**Required work:**
In exact form, please repeat the records from their opening line down to the line with "0.9633 | 预测值与观测值高度相关 |", including that line.
***** Input records *****
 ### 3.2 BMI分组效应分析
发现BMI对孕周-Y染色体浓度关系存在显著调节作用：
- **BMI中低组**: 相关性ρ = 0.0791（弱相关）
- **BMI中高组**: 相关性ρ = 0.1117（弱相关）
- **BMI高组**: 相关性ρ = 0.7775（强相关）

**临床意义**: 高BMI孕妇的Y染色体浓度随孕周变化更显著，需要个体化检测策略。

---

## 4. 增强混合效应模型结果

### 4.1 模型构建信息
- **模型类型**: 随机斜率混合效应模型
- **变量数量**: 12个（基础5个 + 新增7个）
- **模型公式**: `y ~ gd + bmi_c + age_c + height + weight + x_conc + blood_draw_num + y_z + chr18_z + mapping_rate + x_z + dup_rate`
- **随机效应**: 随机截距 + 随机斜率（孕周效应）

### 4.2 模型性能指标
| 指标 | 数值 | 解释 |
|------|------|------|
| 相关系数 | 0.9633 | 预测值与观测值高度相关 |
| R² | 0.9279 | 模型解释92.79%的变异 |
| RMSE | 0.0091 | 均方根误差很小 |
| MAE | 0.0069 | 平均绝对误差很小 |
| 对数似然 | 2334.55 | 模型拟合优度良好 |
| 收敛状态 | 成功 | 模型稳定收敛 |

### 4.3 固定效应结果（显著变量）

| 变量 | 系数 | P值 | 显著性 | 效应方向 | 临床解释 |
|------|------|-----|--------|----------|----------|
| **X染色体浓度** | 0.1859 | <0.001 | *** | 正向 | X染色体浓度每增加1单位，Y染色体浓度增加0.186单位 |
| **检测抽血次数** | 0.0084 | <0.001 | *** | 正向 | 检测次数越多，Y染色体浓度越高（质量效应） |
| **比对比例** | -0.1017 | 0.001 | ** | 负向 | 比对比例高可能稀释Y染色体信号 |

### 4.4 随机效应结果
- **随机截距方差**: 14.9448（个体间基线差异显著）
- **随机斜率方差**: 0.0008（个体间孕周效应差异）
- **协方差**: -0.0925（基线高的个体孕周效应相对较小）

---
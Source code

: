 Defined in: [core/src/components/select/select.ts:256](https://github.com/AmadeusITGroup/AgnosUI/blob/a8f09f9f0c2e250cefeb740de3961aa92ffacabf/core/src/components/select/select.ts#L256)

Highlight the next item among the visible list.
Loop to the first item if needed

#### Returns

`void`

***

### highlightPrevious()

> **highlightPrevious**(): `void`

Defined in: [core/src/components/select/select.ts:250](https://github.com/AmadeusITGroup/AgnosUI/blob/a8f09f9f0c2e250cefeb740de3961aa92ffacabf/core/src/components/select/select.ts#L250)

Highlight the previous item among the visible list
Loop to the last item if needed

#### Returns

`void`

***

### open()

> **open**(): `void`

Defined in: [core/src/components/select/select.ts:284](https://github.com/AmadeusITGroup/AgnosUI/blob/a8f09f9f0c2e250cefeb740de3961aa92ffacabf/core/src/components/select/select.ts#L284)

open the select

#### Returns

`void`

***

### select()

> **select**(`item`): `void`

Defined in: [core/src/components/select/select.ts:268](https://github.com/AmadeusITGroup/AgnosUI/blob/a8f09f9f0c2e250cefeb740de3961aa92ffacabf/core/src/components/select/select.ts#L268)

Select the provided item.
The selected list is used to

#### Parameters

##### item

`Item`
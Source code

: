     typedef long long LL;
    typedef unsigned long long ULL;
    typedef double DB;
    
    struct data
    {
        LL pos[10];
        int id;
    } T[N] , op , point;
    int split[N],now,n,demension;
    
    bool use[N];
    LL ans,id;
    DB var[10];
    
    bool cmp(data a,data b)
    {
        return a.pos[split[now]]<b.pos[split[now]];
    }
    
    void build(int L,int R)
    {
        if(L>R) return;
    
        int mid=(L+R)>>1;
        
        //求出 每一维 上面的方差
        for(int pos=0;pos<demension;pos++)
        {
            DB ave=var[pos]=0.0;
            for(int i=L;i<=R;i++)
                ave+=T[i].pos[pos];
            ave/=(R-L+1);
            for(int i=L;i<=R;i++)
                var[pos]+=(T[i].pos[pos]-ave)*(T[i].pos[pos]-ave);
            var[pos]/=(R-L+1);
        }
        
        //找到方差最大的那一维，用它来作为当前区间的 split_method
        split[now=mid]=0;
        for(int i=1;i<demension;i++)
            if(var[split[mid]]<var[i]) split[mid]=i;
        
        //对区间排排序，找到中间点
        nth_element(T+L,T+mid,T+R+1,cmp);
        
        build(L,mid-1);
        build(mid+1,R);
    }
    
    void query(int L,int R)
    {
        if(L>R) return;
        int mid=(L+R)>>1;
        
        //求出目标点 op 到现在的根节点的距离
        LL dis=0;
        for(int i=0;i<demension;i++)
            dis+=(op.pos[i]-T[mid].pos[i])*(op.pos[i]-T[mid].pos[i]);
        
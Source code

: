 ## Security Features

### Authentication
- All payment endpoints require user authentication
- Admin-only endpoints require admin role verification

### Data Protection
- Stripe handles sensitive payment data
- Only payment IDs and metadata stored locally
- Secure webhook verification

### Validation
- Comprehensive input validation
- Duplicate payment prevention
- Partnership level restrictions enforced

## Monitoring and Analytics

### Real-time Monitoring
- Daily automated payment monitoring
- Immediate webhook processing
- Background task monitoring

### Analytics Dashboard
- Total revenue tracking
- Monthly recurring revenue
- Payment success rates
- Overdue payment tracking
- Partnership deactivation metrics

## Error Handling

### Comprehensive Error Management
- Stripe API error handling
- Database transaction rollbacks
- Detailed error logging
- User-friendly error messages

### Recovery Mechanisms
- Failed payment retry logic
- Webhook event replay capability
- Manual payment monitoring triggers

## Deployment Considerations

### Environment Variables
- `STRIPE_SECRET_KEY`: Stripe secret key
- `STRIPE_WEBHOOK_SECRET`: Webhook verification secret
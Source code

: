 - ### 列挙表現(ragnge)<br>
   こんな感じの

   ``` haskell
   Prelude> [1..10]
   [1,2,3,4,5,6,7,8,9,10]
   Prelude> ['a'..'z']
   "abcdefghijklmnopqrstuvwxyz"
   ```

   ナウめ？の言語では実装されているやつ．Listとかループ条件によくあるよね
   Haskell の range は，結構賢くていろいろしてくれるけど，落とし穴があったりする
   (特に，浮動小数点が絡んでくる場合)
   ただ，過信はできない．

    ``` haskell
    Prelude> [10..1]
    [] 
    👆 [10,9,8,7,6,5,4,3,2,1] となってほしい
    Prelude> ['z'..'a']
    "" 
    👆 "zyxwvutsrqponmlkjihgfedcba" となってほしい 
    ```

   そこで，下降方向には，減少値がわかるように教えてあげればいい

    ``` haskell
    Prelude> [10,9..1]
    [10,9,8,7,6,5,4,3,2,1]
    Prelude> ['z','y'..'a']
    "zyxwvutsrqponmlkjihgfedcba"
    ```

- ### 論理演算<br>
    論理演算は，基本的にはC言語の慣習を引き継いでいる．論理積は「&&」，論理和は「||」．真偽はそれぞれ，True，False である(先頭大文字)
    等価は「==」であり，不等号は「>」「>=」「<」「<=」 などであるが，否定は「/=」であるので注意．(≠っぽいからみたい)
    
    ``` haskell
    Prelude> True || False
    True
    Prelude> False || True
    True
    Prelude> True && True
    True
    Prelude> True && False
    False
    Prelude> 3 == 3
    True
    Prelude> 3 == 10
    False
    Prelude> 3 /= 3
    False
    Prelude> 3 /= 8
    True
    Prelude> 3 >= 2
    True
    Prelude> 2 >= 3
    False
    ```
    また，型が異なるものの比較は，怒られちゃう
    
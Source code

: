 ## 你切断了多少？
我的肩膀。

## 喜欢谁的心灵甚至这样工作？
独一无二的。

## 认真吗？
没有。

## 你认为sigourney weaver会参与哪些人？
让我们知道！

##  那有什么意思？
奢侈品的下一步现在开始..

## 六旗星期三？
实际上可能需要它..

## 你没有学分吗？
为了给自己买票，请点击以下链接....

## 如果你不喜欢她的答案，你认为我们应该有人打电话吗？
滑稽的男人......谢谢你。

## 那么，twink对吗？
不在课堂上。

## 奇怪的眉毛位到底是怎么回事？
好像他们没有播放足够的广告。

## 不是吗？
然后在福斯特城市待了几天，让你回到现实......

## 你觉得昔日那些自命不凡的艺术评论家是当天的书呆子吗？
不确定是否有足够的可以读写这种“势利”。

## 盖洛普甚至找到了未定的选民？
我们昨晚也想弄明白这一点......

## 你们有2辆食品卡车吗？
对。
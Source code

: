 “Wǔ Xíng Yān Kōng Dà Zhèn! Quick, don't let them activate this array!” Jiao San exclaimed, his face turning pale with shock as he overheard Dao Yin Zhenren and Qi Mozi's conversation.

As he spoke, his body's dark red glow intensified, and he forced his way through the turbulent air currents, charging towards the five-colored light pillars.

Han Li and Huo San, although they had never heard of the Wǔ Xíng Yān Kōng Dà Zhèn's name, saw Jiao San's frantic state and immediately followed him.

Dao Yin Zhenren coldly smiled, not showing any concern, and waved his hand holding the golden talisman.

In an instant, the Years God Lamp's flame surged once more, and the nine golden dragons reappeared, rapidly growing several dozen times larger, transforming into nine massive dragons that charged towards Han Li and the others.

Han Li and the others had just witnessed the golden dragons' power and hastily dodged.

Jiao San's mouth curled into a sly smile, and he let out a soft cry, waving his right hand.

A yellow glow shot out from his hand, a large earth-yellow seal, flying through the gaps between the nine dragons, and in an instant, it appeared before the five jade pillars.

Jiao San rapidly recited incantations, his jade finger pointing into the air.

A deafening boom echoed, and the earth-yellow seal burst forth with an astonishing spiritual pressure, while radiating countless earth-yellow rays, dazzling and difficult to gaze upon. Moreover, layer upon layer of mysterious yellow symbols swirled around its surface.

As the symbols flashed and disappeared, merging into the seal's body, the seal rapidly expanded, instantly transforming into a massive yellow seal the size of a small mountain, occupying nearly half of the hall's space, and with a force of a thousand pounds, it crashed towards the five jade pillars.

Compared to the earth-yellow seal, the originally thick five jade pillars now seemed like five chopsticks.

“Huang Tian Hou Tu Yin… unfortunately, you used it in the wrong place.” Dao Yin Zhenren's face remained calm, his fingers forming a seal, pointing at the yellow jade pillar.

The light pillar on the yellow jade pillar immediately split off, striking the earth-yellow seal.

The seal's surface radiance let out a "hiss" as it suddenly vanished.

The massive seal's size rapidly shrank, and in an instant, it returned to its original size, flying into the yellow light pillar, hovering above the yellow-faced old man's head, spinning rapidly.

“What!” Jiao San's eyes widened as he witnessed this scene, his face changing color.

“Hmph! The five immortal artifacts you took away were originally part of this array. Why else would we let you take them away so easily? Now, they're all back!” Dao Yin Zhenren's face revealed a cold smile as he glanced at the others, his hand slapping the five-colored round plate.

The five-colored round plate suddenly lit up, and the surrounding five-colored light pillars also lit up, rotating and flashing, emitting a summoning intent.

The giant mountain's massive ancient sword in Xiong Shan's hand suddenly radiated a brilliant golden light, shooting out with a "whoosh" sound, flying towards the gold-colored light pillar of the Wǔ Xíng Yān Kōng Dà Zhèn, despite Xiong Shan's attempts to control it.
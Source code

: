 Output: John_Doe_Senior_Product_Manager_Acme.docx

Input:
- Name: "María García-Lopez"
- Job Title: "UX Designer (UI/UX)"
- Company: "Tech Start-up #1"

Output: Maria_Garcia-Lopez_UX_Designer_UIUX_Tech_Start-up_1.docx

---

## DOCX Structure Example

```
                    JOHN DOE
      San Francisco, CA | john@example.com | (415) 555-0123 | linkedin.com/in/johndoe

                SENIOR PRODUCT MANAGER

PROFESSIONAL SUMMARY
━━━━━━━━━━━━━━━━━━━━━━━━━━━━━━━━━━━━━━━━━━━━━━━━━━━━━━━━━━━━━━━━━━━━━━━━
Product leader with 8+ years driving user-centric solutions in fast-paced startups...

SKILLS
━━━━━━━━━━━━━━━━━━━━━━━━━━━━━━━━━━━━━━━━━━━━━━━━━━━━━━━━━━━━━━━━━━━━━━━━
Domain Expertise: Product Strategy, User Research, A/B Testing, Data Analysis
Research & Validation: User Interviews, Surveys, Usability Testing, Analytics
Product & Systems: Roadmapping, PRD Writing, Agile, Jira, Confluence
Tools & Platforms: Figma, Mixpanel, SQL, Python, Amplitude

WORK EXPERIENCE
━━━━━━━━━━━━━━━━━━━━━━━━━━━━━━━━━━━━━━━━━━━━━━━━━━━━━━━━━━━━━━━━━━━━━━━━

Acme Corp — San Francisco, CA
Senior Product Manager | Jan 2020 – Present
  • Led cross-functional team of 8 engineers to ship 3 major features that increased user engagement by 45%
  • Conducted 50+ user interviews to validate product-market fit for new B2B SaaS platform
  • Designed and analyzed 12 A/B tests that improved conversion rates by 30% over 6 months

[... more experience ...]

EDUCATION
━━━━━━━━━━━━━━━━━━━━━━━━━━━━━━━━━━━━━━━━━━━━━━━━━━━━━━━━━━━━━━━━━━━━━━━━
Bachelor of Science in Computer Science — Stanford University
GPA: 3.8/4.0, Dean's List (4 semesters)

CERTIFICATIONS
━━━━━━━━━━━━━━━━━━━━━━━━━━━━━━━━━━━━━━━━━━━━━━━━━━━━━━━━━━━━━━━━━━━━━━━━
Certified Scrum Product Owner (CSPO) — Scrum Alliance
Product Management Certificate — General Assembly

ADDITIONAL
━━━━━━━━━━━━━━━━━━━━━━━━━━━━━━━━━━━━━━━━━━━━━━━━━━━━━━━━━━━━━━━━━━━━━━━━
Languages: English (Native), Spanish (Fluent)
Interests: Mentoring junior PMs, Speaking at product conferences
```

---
*****
**Reply:**
 ### 3.2 BMI分组效应分析
发现BMI对孕周-Y染色体浓度关系存在显著调节作用：
- **BMI中低组**: 相关性ρ = 0.0791（弱相关）
- **BMI中高组**: 相关性ρ = 0.1117（弱相关）
- **BMI高组**: 相关性ρ = 0.7775（强相关）

**临床意义**: 高BMI孕妇的Y染色体浓度随孕周变化更显著，需要个体化检测策略。

---

## 4. 增强混合效应模型结果

### 4.1 模型构建信息
- **模型类型**: 随机斜率混合效应模型
- **变量数量**: 12个（基础5个 + 新增7个）
- **模型公式**: `y ~ gd + bmi_c + age_c + height + weight + x_conc + blood_draw_num + y_z + chr18_z + mapping_rate + x_z + dup_rate`
- **随机效应**: 随机截距 + 随机斜率（孕周效应）

### 4.2 模型性能指标
| 指标 | 数值 | 解释 |
|------|------|------|
| 相关系数 | 0.9633 | 预测值与观测值高度相关 |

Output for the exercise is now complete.